In [40]:
import pandas as pd
import numpy as np


In [41]:
# Input file after dropping rows with missing Total Spent
CSV_IN = "../../output_data/1_total_spent/total_spent_cleaned.csv"
CSV_OUT = "../../output_data/2_price_per_unit/price_per_unit_reconstructed.csv"
# Define columns name
TOTAL_SPENT = "Total Spent"
PRICE_PER_UNIT = "Price Per Unit"
QUANTITY = "Quantity"
CATEGORY = "Category"
PAYMENT_METHOD = "Payment Method"
LOCATION = "Location"
ITEM = "Item"
TRANSACTION_ID = "Transaction ID"

# Define error
COERCE_ERRORS = "coerce"

In [42]:
df = pd.read_csv(CSV_IN)

### Quantify missing Price Per Unit

Determine the scale of missing entries in `Price Per Unit` after STEP 1 deletion. Assess whether deterministic reconstruction using the formula `Price = Total Spent ÷ Quantity` is feasible.


In [43]:
# Convert column's values to numeric, coercing errors to NaN
# col is each of the relevant columns
for col in [PRICE_PER_UNIT, QUANTITY, TOTAL_SPENT]:
    # pd.to_numeric converts values in col to numeric, with errors coerced to NaN
    # df[col] accesses the target column
    # errors=COERCE_ERRORS specifies that parsing errors are set to NaN
    df[col] = pd.to_numeric(df[col], errors = COERCE_ERRORS)

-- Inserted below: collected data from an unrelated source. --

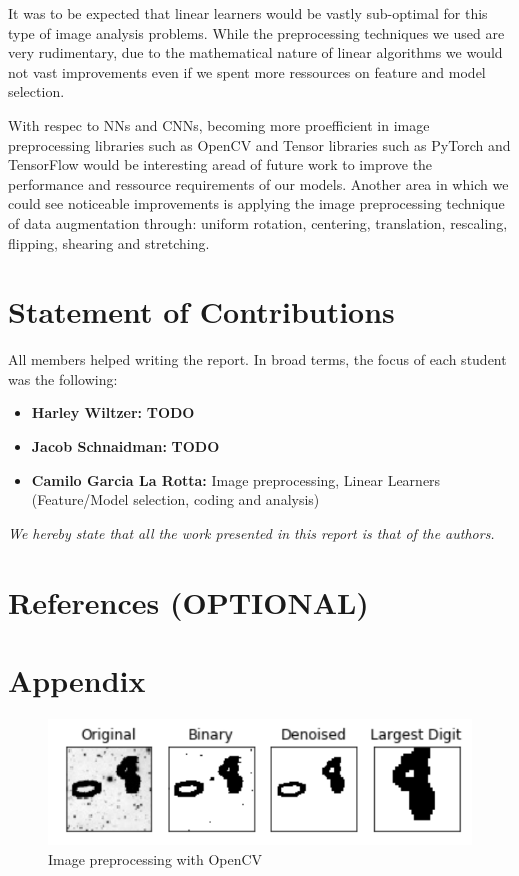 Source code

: \documentclass[10pt, hidelinks]{article}
\begin{document}
It was to be expected that linear learners would be vastly sub-optimal for this type of image analysis problems. While the preprocessing techniques we used are very rudimentary, due to the mathematical nature of linear algorithms we would not vast improvements even if we spent more ressources on feature and model selection.

\noindent With respec to NNs and CNNs, becoming more proefficient in image preprocessing libraries such as OpenCV and Tensor libraries such as PyTorch and TensorFlow would be interesting aread of future work to improve the performance and ressource requirements of our models. Another area in which we could see noticeable improvements is applying the image preprocessing technique of data augmentation through: uniform rotation, centering, translation, rescaling, flipping, shearing and stretching. 


\section*{Statement of Contributions}

All members helped writing the report. In broad terms, the focus of each student was the following:

\begin{itemize}
    \item \textbf{Harley Wiltzer:} \textbf{TODO}
    \item \textbf{Jacob Schnaidman:} \textbf{TODO}
    \item \textbf{Camilo Garcia La Rotta:} Image preprocessing, Linear Learners (Feature/Model selection, coding and analysis)
\end{itemize}

\textit{We hereby state that all the work presented in this report is that of the authors.}

\section*{References (OPTIONAL)}


\section*{Appendix}

\begin{figure}[h]
    \centering
    \includegraphics[width=\textwidth]{preprocessing}
    \caption{Image preprocessing with OpenCV}
    \label{preprocessing}
\end{figure}
\end{document}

# Count missing Price Per Unit values
# df[PRICE_PER_UNIT].isna() creates a boolean Series where True indicates missing values
# .sum() counts the number of True values (i.e., missing entries)
missingPrice = df[PRICE_PER_UNIT].isna()
# len(df) returns the total number of rows in the dataset
# .mean() on boolean Series gives the proportion of True values
print(f'Missing Price Per Unit rows: {missingPrice.sum()} of {len(df)} ({missingPrice.mean():.2%})')

# Verify that Total Spent and Quantity are complete (from STEP 1)
print(f'\nTotal Spent missing: {df[TOTAL_SPENT].isna().sum()} (should be 0)')
print(f'Quantity missing: {df[QUANTITY].isna().sum()} (should be 0)')


Missing Price Per Unit rows: 609 of 11971 (5.09%)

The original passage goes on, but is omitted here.